Lines holding the string "speaking" are the ones to copy from this listing.

DATA TO EXAMINE Start Marker

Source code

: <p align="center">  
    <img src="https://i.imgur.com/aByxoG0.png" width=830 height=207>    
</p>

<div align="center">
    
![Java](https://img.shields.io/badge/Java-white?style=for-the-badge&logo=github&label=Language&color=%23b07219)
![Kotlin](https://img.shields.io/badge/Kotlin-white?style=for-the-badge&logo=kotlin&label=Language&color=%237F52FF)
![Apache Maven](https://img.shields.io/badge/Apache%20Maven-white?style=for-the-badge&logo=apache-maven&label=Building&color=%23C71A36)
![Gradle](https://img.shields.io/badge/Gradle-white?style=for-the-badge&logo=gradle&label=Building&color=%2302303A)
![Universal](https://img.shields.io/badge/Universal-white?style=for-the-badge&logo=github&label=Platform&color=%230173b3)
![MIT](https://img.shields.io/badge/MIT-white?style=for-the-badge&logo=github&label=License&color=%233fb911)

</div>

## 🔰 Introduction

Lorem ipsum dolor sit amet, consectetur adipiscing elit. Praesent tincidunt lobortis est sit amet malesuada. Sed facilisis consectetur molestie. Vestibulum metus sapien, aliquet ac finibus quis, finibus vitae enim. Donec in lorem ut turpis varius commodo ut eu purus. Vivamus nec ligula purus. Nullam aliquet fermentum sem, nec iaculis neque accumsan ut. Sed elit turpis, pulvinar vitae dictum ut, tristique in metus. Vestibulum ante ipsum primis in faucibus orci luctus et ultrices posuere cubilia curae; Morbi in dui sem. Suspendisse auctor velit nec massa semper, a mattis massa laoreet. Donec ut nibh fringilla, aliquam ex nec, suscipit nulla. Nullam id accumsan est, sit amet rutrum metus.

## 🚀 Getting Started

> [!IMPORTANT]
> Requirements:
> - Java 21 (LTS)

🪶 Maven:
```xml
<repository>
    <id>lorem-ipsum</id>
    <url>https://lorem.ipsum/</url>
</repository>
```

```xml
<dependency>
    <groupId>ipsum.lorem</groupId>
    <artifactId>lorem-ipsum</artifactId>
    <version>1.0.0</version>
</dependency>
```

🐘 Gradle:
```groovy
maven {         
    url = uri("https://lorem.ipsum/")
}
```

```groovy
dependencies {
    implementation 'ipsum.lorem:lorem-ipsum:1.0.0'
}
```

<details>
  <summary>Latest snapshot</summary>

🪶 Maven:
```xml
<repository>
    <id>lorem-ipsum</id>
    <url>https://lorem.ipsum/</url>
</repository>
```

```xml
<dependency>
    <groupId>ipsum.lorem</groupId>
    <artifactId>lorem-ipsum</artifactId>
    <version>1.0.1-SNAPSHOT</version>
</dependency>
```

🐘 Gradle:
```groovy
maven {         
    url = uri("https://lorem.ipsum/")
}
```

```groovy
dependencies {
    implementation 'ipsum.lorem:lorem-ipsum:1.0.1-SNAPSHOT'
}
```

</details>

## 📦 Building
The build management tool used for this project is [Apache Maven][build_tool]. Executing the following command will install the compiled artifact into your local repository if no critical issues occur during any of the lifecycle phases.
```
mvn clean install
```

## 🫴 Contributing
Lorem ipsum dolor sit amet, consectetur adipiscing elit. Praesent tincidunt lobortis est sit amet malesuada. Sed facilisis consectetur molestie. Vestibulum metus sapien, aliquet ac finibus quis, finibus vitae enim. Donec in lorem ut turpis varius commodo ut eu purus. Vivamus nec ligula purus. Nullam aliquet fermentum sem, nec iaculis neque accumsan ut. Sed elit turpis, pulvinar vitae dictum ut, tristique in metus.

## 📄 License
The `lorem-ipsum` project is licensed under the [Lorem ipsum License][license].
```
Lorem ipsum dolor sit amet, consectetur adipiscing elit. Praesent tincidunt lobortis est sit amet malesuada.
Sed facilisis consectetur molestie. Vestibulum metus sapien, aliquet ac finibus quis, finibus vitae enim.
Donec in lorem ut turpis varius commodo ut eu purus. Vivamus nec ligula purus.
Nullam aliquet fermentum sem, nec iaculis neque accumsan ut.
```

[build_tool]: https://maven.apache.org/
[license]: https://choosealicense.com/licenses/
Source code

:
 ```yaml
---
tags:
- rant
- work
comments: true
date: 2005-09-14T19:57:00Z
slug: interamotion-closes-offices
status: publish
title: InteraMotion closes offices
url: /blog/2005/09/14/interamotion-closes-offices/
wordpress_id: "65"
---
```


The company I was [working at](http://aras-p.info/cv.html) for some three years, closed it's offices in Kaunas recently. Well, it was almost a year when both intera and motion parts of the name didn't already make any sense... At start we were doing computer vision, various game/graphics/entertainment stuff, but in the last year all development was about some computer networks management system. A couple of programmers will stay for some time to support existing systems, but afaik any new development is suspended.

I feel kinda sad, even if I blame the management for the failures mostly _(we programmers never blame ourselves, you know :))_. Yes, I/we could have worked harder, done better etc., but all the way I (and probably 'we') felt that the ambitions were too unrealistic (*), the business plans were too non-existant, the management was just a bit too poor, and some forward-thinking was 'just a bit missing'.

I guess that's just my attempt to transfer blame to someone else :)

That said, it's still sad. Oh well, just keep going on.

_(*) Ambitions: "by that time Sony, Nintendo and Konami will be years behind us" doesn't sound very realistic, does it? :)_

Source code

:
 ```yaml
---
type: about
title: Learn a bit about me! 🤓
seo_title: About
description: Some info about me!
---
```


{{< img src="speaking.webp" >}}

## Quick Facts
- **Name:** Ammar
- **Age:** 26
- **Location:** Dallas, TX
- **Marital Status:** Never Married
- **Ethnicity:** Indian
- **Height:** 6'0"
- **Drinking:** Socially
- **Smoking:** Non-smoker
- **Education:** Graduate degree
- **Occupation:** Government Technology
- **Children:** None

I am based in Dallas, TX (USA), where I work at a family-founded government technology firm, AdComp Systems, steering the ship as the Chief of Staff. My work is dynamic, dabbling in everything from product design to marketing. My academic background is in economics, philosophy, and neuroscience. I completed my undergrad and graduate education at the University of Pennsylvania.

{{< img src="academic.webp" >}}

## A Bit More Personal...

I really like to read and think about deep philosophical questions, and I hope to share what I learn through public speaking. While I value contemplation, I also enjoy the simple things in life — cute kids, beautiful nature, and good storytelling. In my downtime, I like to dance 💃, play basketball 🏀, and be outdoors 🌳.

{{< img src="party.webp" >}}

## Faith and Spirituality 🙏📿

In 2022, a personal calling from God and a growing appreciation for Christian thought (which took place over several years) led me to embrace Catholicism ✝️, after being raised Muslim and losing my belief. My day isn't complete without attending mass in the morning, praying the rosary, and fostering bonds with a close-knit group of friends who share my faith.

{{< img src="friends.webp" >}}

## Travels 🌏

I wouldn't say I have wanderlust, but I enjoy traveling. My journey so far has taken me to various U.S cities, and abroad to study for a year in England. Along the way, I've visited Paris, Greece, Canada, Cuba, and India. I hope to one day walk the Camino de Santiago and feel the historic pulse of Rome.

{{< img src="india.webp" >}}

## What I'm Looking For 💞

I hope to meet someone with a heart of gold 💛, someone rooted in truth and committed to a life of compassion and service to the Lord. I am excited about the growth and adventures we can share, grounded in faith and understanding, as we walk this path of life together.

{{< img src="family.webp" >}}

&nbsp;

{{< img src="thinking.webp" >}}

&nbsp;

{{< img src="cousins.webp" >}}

DATA TO EXAMINE End Marker

:: TASK SOLUTION ::
{{< img src="speaking.webp" >}}
I really like to read and think about deep philosophical questions, and I hope to share what I learn through public speaking. While I value contemplation, I also enjoy the simple things in life — cute kids, beautiful nature, and good storytelling. In my downtime, I like to dance 💃, play basketball 🏀, and be outdoors 🌳.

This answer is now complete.